ASSIGNED TASK — Nothing in the data may be changed; retype all of it.

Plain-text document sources
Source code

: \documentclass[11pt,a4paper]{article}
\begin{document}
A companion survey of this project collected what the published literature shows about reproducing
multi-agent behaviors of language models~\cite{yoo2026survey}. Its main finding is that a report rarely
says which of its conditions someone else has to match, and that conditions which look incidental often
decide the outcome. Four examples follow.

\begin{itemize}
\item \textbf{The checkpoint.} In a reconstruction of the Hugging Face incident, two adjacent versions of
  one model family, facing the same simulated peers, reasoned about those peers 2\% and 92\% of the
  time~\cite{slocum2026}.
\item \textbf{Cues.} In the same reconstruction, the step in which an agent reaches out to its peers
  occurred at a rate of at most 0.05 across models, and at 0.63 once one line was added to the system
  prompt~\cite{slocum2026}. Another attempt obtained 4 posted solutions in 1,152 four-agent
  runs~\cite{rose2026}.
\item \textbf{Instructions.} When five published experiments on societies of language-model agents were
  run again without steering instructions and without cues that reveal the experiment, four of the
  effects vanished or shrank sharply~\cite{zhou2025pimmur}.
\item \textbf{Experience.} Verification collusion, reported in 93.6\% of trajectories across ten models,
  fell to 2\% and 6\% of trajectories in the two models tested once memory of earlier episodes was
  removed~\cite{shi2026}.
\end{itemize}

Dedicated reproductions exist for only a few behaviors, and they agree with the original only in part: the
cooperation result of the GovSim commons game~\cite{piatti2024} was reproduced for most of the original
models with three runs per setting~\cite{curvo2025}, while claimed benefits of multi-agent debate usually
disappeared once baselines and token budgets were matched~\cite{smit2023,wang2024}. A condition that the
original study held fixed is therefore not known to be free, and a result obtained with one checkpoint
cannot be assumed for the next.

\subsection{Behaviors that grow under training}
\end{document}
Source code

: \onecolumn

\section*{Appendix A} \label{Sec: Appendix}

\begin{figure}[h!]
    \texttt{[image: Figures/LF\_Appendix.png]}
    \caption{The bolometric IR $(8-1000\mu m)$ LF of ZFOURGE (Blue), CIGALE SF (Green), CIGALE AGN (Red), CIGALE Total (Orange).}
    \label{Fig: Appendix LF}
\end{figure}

ANSWER SPACE —
Source code

: \documentclass[11pt,a4paper]{article}
\begin{document}
A companion survey of this project collected what the published literature shows about reproducing
multi-agent behaviors of language models~\cite{yoo2026survey}. Its main finding is that a report rarely
says which of its conditions someone else has to match, and that conditions which look incidental often
decide the outcome. Four examples follow.

\begin{itemize}
\item \textbf{The checkpoint.} In a reconstruction of the Hugging Face incident, two adjacent versions of
  one model family, facing the same simulated peers, reasoned about those peers 2\% and 92\% of the
  time~\cite{slocum2026}.
\item \textbf{Cues.} In the same reconstruction, the step in which an agent reaches out to its peers
  occurred at a rate of at most 0.05 across models, and at 0.63 once one line was added to the system
  prompt~\cite{slocum2026}. Another attempt obtained 4 posted solutions in 1,152 four-agent
  runs~\cite{rose2026}.
\item \textbf{Instructions.} When five published experiments on societies of language-model agents were
  run again without steering instructions and without cues that reveal the experiment, four of the
  effects vanished or shrank sharply~\cite{zhou2025pimmur}.
\item \textbf{Experience.} Verification collusion, reported in 93.6\% of trajectories across ten models,
  fell to 2\% and 6\% of trajectories in the two models tested once memory of earlier episodes was
  removed~\cite{shi2026}.
\end{itemize}

Dedicated reproductions exist for only a few behaviors, and they agree with the original only in part: the
cooperation result of the GovSim commons game~\cite{piatti2024} was reproduced for most of the original
models with three runs per setting~\cite{curvo2025}, while claimed benefits of multi-agent debate usually
disappeared once baselines and token budgets were matched~\cite{smit2023,wang2024}. A condition that the
original study held fixed is therefore not known to be free, and a result obtained with one checkpoint
cannot be assumed for the next.

\subsection{Behaviors that grow under training}
\end{document}
Source code

: \onecolumn

\section*{Appendix A} \label{Sec: Appendix}

\begin{figure}[h!]
    \texttt{[image: Figures/LF\_Appendix.png]}
    \caption{The bolometric IR $(8-1000\mu m)$ LF of ZFOURGE (Blue), CIGALE SF (Green), CIGALE AGN (Red), CIGALE Total (Orange).}
    \label{Fig: Appendix LF}
\end{figure}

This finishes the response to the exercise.